On another subject, there's no way in hell I'll trust a system that takes guesses as to what it's looking at for a regression test suite, which is what nearly all GUI automation suites are. Even if I did use this tool for something less deterministic like model-based GUI fuzzing, I'd need to have another suite built that verified beyond a doubt that the button I expect to be there is there and at least superficially behaves how I expect it to behave. That requires discrete selection and determinism, not fuzzy identification and non-determinism.
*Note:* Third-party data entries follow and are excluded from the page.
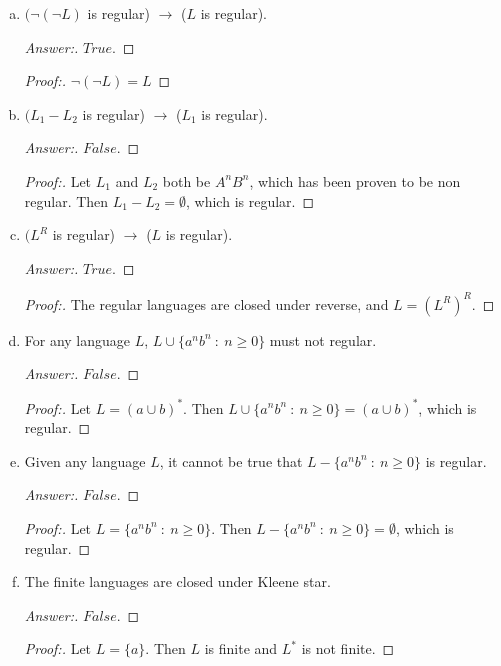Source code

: \documentclass[10pt]{article}
\begin{document}
\begin{enumerate}[1)]
\begin{enumerate}[a)]
\item
$(\lnot (\lnot L)$ is regular) $\rightarrow$ ($L$ is regular).
\begin{proof}[Answer:]
$True$.
\end{proof}
\begin{proof}[Proof:]
$\lnot (\lnot L) = L$
\end{proof}

\item
$(L_1 - L_2$ is regular) $\rightarrow$ ($L_1$ is regular).
\begin{proof}[Answer:]
$False$.
\end{proof}
\begin{proof}[Proof:]
Let $L_1$ and $L_2$ both be $A^nB^n$, which has been proven to be non regular.  Then $L_1 - L_2 = \emptyset$, which is regular.
\end{proof}

\item
$(L^R$ is regular) $\rightarrow$ ($L$ is regular).
\begin{proof}[Answer:]
$True$.
\end{proof}
\begin{proof}[Proof:]
The regular languages are closed under reverse, and $L = (L^R)^R$.
\end{proof}

\item
For any language $L$, $L \cup \{a^nb^n\ :\ n \geq 0\}$ must not regular.
\begin{proof}[Answer:]
$False$.
\end{proof}
\begin{proof}[Proof:]
Let $L = (a \cup b)^*$.  Then $L \cup \{a^nb^n\ :\ n \geq 0\} = (a \cup b)^*$, which is regular.
\end{proof}

\item
Given any language $L$, it cannot be true that $L - \{a^nb^n\ :\ n \geq 0\}$ is regular.
\begin{proof}[Answer:]
$False$.
\end{proof}
\begin{proof}[Proof:]
Let $L = \{a^nb^n\ :\ n \geq 0\}$.  Then $L - \{a^nb^n\ :\ n \geq 0\} = \emptyset$, which is regular.
\end{proof}

\item
The finite languages are closed under Kleene star.
\begin{proof}[Answer:]
$False$.
\end{proof}
\begin{proof}[Proof:]
Let $L = \{a\}$.  Then $L$ is finite and $L^*$ is not finite. 
\end{proof}
\end{enumerate}
\end{enumerate}
\end{document}
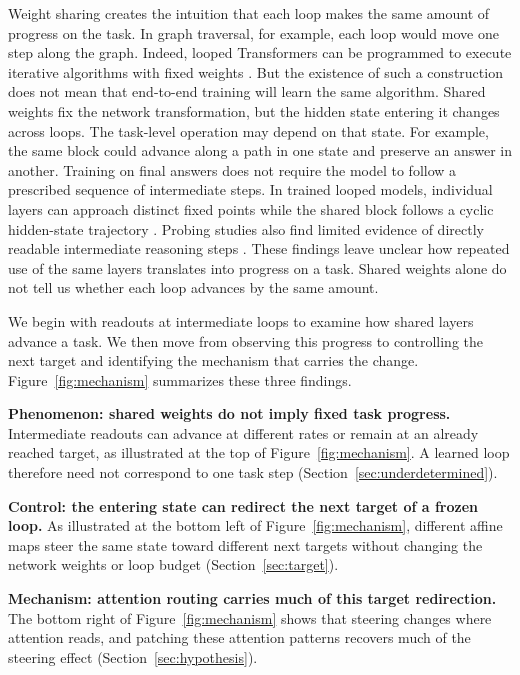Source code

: \documentclass{article}
\begin{document}
Weight sharing creates the intuition that each loop makes the same amount of progress on the task. In graph traversal, for example, each loop would move one step along the graph. Indeed, looped Transformers can be programmed to execute iterative algorithms with fixed weights \citep{giannou2023loops}. But the existence of such a construction does not mean that end-to-end training will learn the same algorithm. Shared weights fix the network transformation, but the hidden state entering it changes across loops. The task-level operation may depend on that state. For example, the same block could advance along a path in one state and preserve an answer in another. Training on final answers does not require the model to follow a prescribed sequence of intermediate steps. In trained looped models, individual layers can approach distinct fixed points while the shared block follows a cyclic hidden-state trajectory \citep{blayney2026mechanistic}. Probing studies also find limited evidence of directly readable intermediate reasoning steps \citep{lu2025probing}. These findings leave unclear how repeated use of the same layers translates into progress on a task. Shared weights alone do not tell us whether each loop advances by the same amount.

We begin with readouts at intermediate loops to examine how shared layers advance a task. We then move from observing this progress to controlling the next target and identifying the mechanism that carries the change. Figure~\ref{fig:mechanism} summarizes these three findings.

\textbf{Phenomenon: shared weights do not imply fixed task progress.} Intermediate readouts can advance at different rates or remain at an already reached target, as illustrated at the top of Figure~\ref{fig:mechanism}. A learned loop therefore need not correspond to one task step (Section~\ref{sec:underdetermined}).

\textbf{Control: the entering state can redirect the next target of a frozen loop.} As illustrated at the bottom left of Figure~\ref{fig:mechanism}, different affine maps steer the same state toward different next targets without changing the network weights or loop budget (Section~\ref{sec:target}).

\textbf{Mechanism: attention routing carries much of this target redirection.} The bottom right of Figure~\ref{fig:mechanism} shows that steering changes where attention reads, and patching these attention patterns recovers much of the steering effect (Section~\ref{sec:hypothesis}).
\end{document}
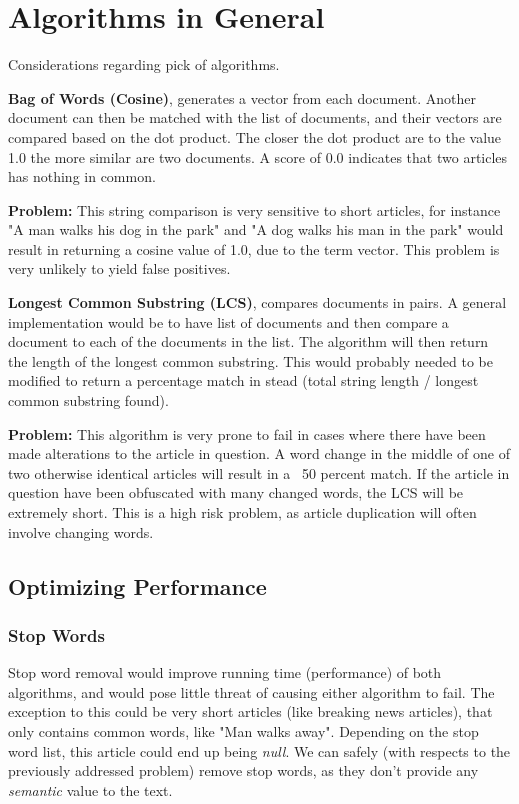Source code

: \chapter{Algorithms in General}

Considerations regarding pick of algorithms. 

\textbf{Bag of Words (Cosine)}, generates a vector from each document.
Another document can then be matched with the list of documents, and their vectors are compared based on the dot product. The closer the dot product are to the value 1.0 the more similar are two documents. A score of 0.0 indicates that two articles has nothing in common.

\textbf{Problem:} This string comparison is very sensitive to short articles, for instance "A man walks his dog in the park" and "A dog walks his man in the park" would result in returning a cosine value of 1.0, due to the term vector. This problem is very unlikely to yield false positives.

\textbf{Longest Common Substring (LCS)}, compares documents in pairs. A general implementation would be to have list of documents and then compare a document to each of the documents in the list. The algorithm will then return the length of the longest common substring. This would probably needed to be modified to return a percentage match in stead (total string length / longest common substring found).

\textbf{Problem:} This algorithm is very prone to fail in cases where there have been made alterations to the article in question. A word change in the middle of one of two otherwise identical articles will result in a ~50 percent match. If the article in question have been obfuscated with many changed words, the LCS will be extremely short. This is a high risk problem, as article duplication will often involve changing words.


\section{Optimizing Performance}
\subsection{Stop Words}
Stop word removal would improve running time (performance) of both algorithms, and would pose little threat of causing either algorithm to fail. The exception to this could be very short articles (like breaking news articles), that only contains common words, like "Man walks away". Depending on the stop word list, this article could end up being \textit{null}.
We can safely (with respects to the previously addressed problem) remove stop words, as they don't provide any \textit{semantic} value to the text.

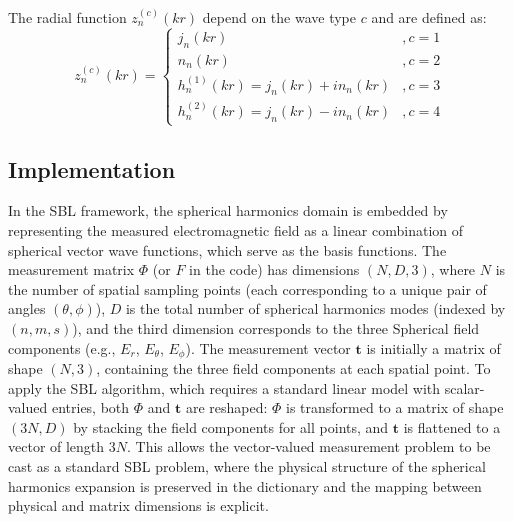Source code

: \documentclass{article}
\begin{document}
The radial function \(z_n^{(c)}(kr)\) depend on the wave type \(c\) and are defined as:
\begin{equation}
    z_n^{(c)}(kr) = \begin{cases}
        j_n(kr) & , c = 1 \\
        n_n(kr) & , c = 2 \\
        h_n^{(1)}(kr) = j_n(kr) + i n_n(kr) & , c = 3 \\
        h_n^{(2)}(kr) = j_n(kr) - i n_n(kr) & , c = 4
    \end{cases}
\end{equation}
\subsection{Implementation}
In the SBL framework, the spherical harmonics domain is embedded by representing the measured electromagnetic field as a linear combination of spherical vector wave functions, which serve as the basis functions. The measurement matrix $\Phi$ (or $F$ in the code) has dimensions $(N, D, 3)$, where $N$ is the number of spatial sampling points (each corresponding to a unique pair of angles $(\theta, \phi)$), $D$ is the total number of spherical harmonics modes (indexed by $(n, m, s)$), and the third dimension corresponds to the three Spherical field components (e.g., $E_r$, $E_\theta$, $E_\phi$). The measurement vector $\mathbf{t}$ is initially a matrix of shape $(N, 3)$, containing the three field components at each spatial point. To apply the SBL algorithm, which requires a standard linear model with scalar-valued entries, both $\Phi$ and $\mathbf{t}$ are reshaped: $\Phi$ is transformed to a matrix of shape $(3N, D)$ by stacking the field components for all points, and $\mathbf{t}$ is flattened to a vector of length $3N$. This allows the vector-valued measurement problem to be cast as a standard SBL problem, where the physical structure of the spherical harmonics expansion is preserved in the dictionary and the mapping between physical and matrix dimensions is explicit.




\end{document}
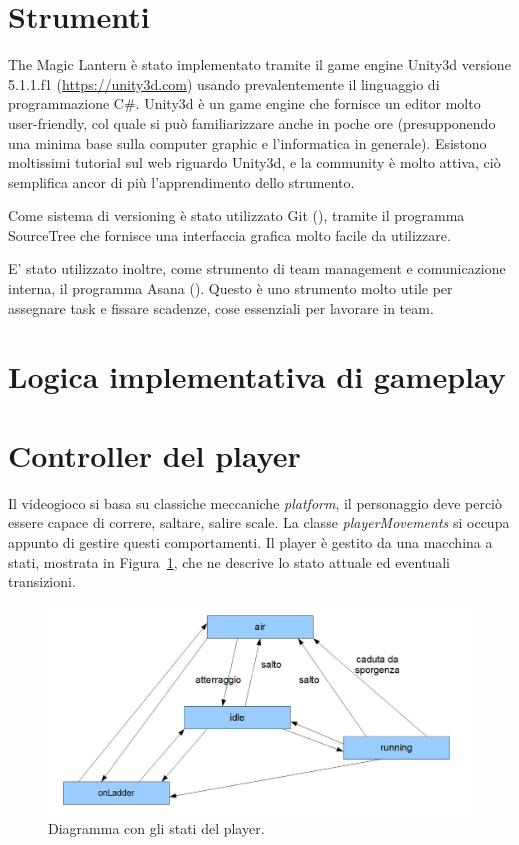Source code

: \section{Strumenti}

The Magic Lantern è stato implementato tramite il game engine Unity3d versione 5.1.1.f1 (\url{https://unity3d.com}) usando prevalentemente il linguaggio di programmazione C\#. Unity3d è un game engine che fornisce un editor molto user-friendly, col quale si può familiarizzare anche in poche ore (presupponendo una minima base sulla computer graphic e l'informatica in generale). Esistono moltissimi tutorial sul web riguardo Unity3d, e la community è molto attiva, ciò semplifica ancor di più l'apprendimento dello strumento.

Come sistema di versioning è stato utilizzato Git (\cite{github}), tramite il programma SourceTree che fornisce una interfaccia grafica molto facile da utilizzare.

E' stato utilizzato inoltre, come strumento di team management e comunicazione interna, il programma Asana (\cite{asana}). Questo è uno strumento molto utile per assegnare task e fissare scadenze, cose essenziali per lavorare in team.


\section{Logica implementativa di gameplay}

\section{Controller del player}
\label{sec:player_movements}

Il videogioco si basa su classiche meccaniche \textit{platform}, il personaggio deve perciò essere capace di correre, saltare, salire scale. La classe \textit{playerMovements} si occupa appunto di gestire questi comportamenti.
Il player è gestito da una macchina a stati, mostrata in Figura~\ref{fig:development_player_stati}, che ne descrive lo stato attuale ed eventuali transizioni.

\begin{figure}%
	\centering
	\includegraphics[width= 0.9\columnwidth]{images/development/player.jpg}
	\caption{Diagramma con gli stati del player.}
	\label{fig:development_player_stati}
\end{figure}

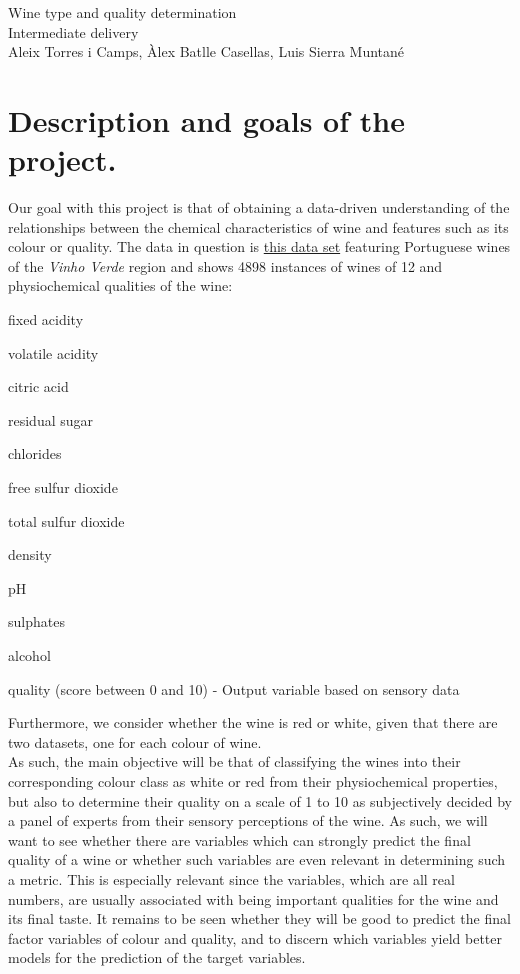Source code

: \documentclass[10pt]{article}
\begin{document}
\begingroup
  \centering
  \Huge Wine type and quality determination \\
  \vskip 0.35cm
  \LARGE Intermediate delivery\\
  \vskip 0.25cm
  \large Aleix Torres i Camps, Àlex Batlle Casellas, Luis Sierra Muntané\\[1.5em]
\endgroup


\section{Description and goals of the project.}
Our goal with this project is that of obtaining a data-driven understanding of the relationships between the chemical characteristics of wine and features such as its colour or quality. The data in question is \href{http://archive.ics.uci.edu/ml/datasets/Wine+Quality}{this data set} featuring Portuguese wines of the \textit{Vinho Verde} region and shows 4898 instances of wines of 12 and physiochemical qualities of the wine: 

\begin{ennumerate}
\item fixed acidity
\item volatile acidity
\item citric acid
\item residual sugar
\item chlorides
\item free sulfur dioxide
\item total sulfur dioxide
\item density
\item pH
\item sulphates
\item alcohol
\item quality (score between 0 and 10) - Output variable based on sensory data
\end{ennumerate}

Furthermore, we consider whether the wine is red or white, given that there are two datasets, one for each colour of wine.
\\ As such, the main objective will be that of classifying the wines into their corresponding colour class as white or red from their physiochemical properties, but also to determine their quality on a scale of 1 to 10 as subjectively decided by a panel of experts from their sensory perceptions of the wine. As such, we will want to see whether there are variables which can strongly predict the final quality of a wine or whether such variables are even relevant in determining such a metric. This is especially relevant since the variables, which are all real numbers, are usually associated with being important qualities for the wine and its final taste. It remains to be seen whether they will be good to predict the final factor variables of colour and quality, and to discern which variables yield better models for the prediction of the target variables.
\end{document}
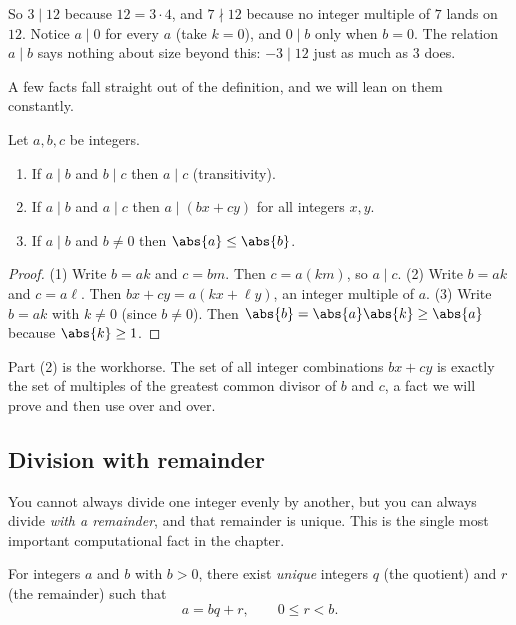 So $3 \mid 12$ because $12 = 3 \cdot 4$, and $7 \nmid 12$ because no integer multiple of $7$ lands
on $12$. Notice $a \mid 0$ for every $a$ (take $k = 0$), and $0 \mid b$ only when $b = 0$. The
relation $a \mid b$ says nothing about size beyond this: $-3 \mid 12$ just as much as $3$ does.

A few facts fall straight out of the definition, and we will lean on them constantly.

\begin{proposition}
\label{ch04:prop-div-rules}
Let $a, b, c$ be integers.
\begin{enumerate}
\item If $a \mid b$ and $b \mid c$ then $a \mid c$ (transitivity).
\item If $a \mid b$ and $a \mid c$ then $a \mid (bx + cy)$ for all integers $x, y$.
\item If $a \mid b$ and $b \neq 0$ then $\abs{a} \le \abs{b}$.
\end{enumerate}
\end{proposition}

\begin{proof}
(1) Write $b = ak$ and $c = bm$. Then $c = a(km)$, so $a \mid c$.
(2) Write $b = ak$ and $c = a\ell$. Then $bx + cy = a(kx + \ell y)$, an integer multiple of $a$.
(3) Write $b = ak$ with $k \neq 0$ (since $b \neq 0$). Then $\abs{b} = \abs{a}\abs{k} \ge \abs{a}$
because $\abs{k} \ge 1$.
\end{proof}

Part (2) is the workhorse. The set of all integer combinations $bx + cy$ is exactly the set of
multiples of the greatest common divisor of $b$ and $c$, a fact we will prove and then use over and
over.

\subsection*{Division with remainder}

You cannot always divide one integer evenly by another, but you can always divide \emph{with a
remainder}, and that remainder is unique. This is the single most important computational fact in
the chapter.

\begin{theorem}
\label{ch04:thm-division}
For integers $a$ and $b$ with $b > 0$, there exist \emph{unique} integers $q$ (the quotient) and
$r$ (the remainder) such that
\[
  a = bq + r, \qquad 0 \le r < b.
\]
\end{theorem}

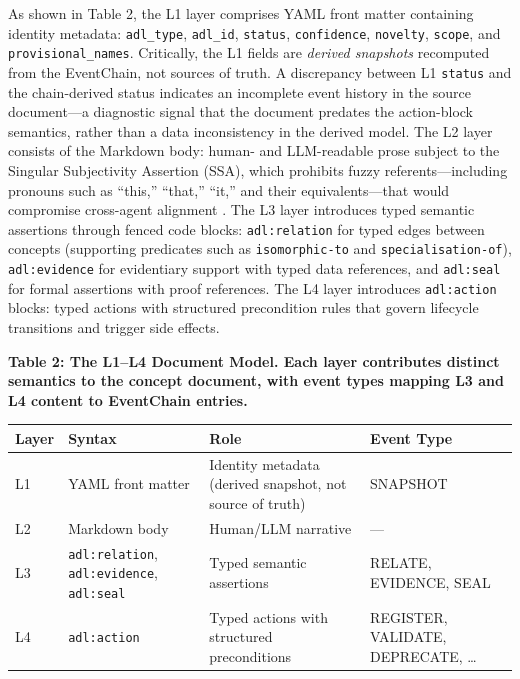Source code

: As shown in Table 2, the L1 layer comprises YAML front matter containing identity metadata: \texttt{adl\_type}, \texttt{adl\_id}, \texttt{status}, \texttt{confidence}, \texttt{novelty}, \texttt{scope}, and \texttt{provisional\_names}. Critically, the L1 fields are \emph{derived snapshots} recomputed from the EventChain, not sources of truth. A discrepancy between L1 \texttt{status} and the chain-derived status indicates an incomplete event history in the source document---a diagnostic signal that the document predates the action-block semantics, rather than a data inconsistency in the derived model. The L2 layer consists of the Markdown body: human- and LLM-readable prose subject to the Singular Subjectivity Assertion (SSA), which prohibits fuzzy referents---including pronouns such as ``this,'' ``that,'' ``it,'' and their equivalents---that would compromise cross-agent alignment \cite{ref16}. The L3 layer introduces typed semantic assertions through fenced code blocks: \texttt{adl:relation} for typed edges between concepts (supporting predicates such as \texttt{isomorphic-to} and \texttt{specialisation-of}), \texttt{adl:evidence} for evidentiary support with typed data references, and \texttt{adl:seal} for formal assertions with proof references. The L4 layer introduces \texttt{adl:action} blocks: typed actions with structured precondition rules that govern lifecycle transitions and trigger side effects.

\textbf{Table 2: The L1--L4 Document Model. Each layer contributes distinct semantics to the concept document, with event types mapping L3 and L4 content to EventChain entries.}

\begin{longtable}[]{@{}>{\raggedright\arraybackslash}p{}
  >{\raggedright\arraybackslash}p{}
  >{\raggedright\arraybackslash}p{}
  >{\raggedright\arraybackslash}p{}@{}}
\toprule
Layer
& Syntax
& Role
& Event Type
\\
\midrule
\endhead
\bottomrule
\endlastfoot
L1 & YAML front matter & Identity metadata (derived snapshot, not source of truth) & SNAPSHOT \\
L2 & Markdown body & Human/LLM narrative & --- \\
L3 & \texttt{adl:relation}, \texttt{adl:evidence}, \texttt{adl:seal} & Typed semantic assertions & RELATE, EVIDENCE, SEAL \\
L4 & \texttt{adl:action} & Typed actions with structured preconditions & REGISTER, VALIDATE, DEPRECATE, \ldots{} \\
\end{longtable}

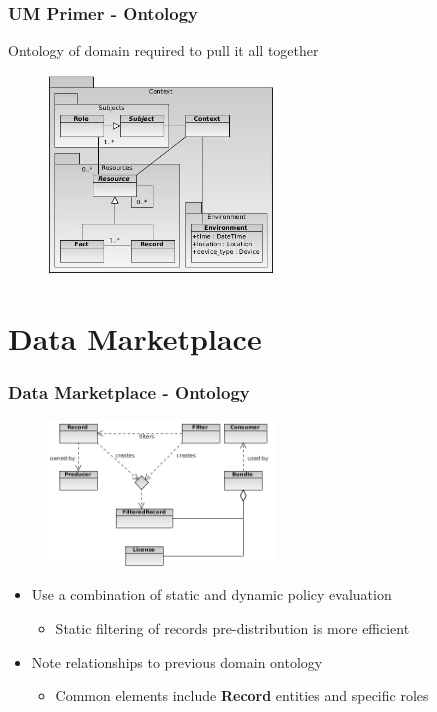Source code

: \documentclass[t, 10pt]{beamer}
\begin{document}
\begin{frame}
\frametitle{UM Primer - Ontology}

Ontology of domain required to pull it all together
\begin{figure}
\includegraphics[width = 6cm]{UMOntology}
\end{figure}

\end{frame}

\section{Data Marketplace}
\begin{frame}
\frametitle{Data Marketplace - Ontology}
\pause

\begin{figure}
\includegraphics[width = 6cm]{ontology}
\end{figure}
\pause

\begin{itemize}
\item Use a combination of static and dynamic policy evaluation
\begin{itemize}
\item Static filtering of records pre-distribution is more efficient
\end{itemize}
\pause

\item Note relationships to previous domain ontology
\begin{itemize}
\item Common elements include \textbf{Record} entities and specific roles
\end{itemize}
\end{itemize}

\end{frame}
\end{document}
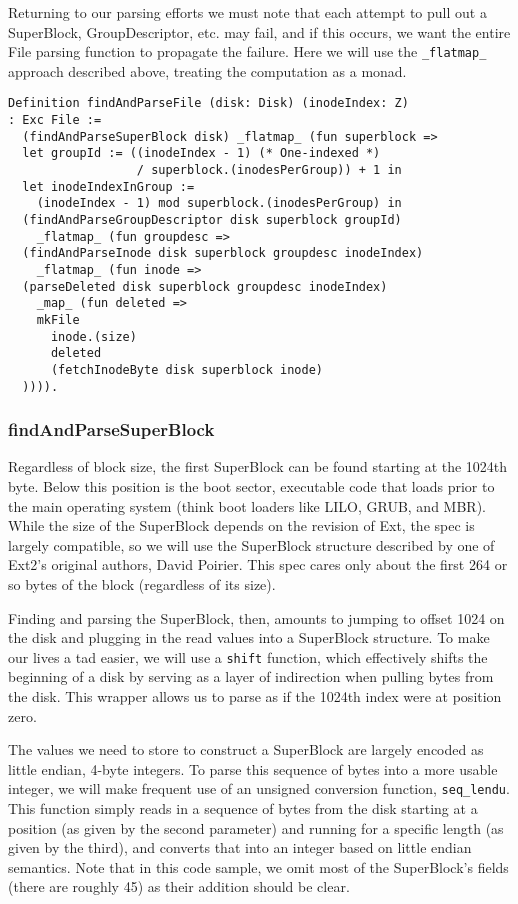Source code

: \documentclass[nocopyrightspace]{sigplanconf}
\begin{document}
Returning to our parsing efforts we must note that each attempt to pull out a
SuperBlock, GroupDescriptor, etc. may fail, and if this occurs, we want the
entire File parsing function to propagate the failure. Here we will use the
{\tt \_flatmap\_} approach described above, treating the computation as a
monad.

\begin{lstlisting}
Definition findAndParseFile (disk: Disk) (inodeIndex: Z) 
: Exc File :=
  (findAndParseSuperBlock disk) _flatmap_ (fun superblock =>
  let groupId := ((inodeIndex - 1) (* One-indexed *)
                  / superblock.(inodesPerGroup)) + 1 in
  let inodeIndexInGroup := 
    (inodeIndex - 1) mod superblock.(inodesPerGroup) in
  (findAndParseGroupDescriptor disk superblock groupId) 
    _flatmap_ (fun groupdesc =>
  (findAndParseInode disk superblock groupdesc inodeIndex) 
    _flatmap_ (fun inode =>
  (parseDeleted disk superblock groupdesc inodeIndex) 
    _map_ (fun deleted =>
    mkFile
      inode.(size)
      deleted
      (fetchInodeByte disk superblock inode)
  )))).
\end{lstlisting}

\subsubsection{findAndParseSuperBlock}

Regardless of block size, the first SuperBlock can be found starting at the
1024th byte. Below this position is the boot sector, executable code that
loads prior to the main operating system (think boot loaders like LILO, GRUB,
and MBR). While the size of the SuperBlock depends on the revision of Ext, the
spec is largely compatible, so we will use the SuperBlock structure described
by one of Ext2's original authors, David Poirier\cite{non-gnu}. This spec
cares only about the first 264 or so bytes of the block (regardless of its
size).

Finding and parsing the SuperBlock, then, amounts to jumping to offset 1024 on
the disk and plugging in the read values into a SuperBlock structure. To make
our lives a tad easier, we will use a {\tt shift} function, which effectively
shifts the beginning of a disk by serving as a layer of indirection when
pulling bytes from the disk. This wrapper allows us to parse as if the 1024th
index were at position zero.

The values we need to store to construct a SuperBlock are largely encoded as
little endian, 4-byte integers. To parse this sequence of bytes into a more
usable integer, we will make frequent use of an unsigned conversion function,
{\tt seq\_lendu}. This function simply reads in a sequence of bytes from the
disk starting at a position (as given by the second parameter) and running for
a specific length (as given by the third), and converts that into an integer
based on little endian semantics. Note that in this code sample, we omit most
of the SuperBlock's fields (there are roughly 45) as their addition should be
clear.
\end{document}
The point of a regression suite is NOT to try to make the tests pass, it's to verify that absolutely none of the assumptions I coded into it changed and alert me to manually explore that functionality if they have by failing. Then I can bless the new assumptions with an automation code change or file a bug and xfail the test until the bug resolves. But the assumptions are supposed to be crystalized. You can't trust an alert system unless you know it'd make its decisions to alert the way you would. Unpredictability isn't welcome there.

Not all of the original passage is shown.